* _Task_
Look through the lines below and extract each one that contains "儲存體帳戶的管理作業".

* _Material supplied_
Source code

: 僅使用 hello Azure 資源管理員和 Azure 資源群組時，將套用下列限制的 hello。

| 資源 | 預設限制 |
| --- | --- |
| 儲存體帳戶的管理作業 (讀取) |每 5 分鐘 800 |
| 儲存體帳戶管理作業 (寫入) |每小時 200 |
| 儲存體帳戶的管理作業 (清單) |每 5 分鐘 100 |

* _Response_
| 儲存體帳戶的管理作業 (讀取) |每 5 分鐘 800 |
| 儲存體帳戶的管理作業 (清單) |每 5 分鐘 100 |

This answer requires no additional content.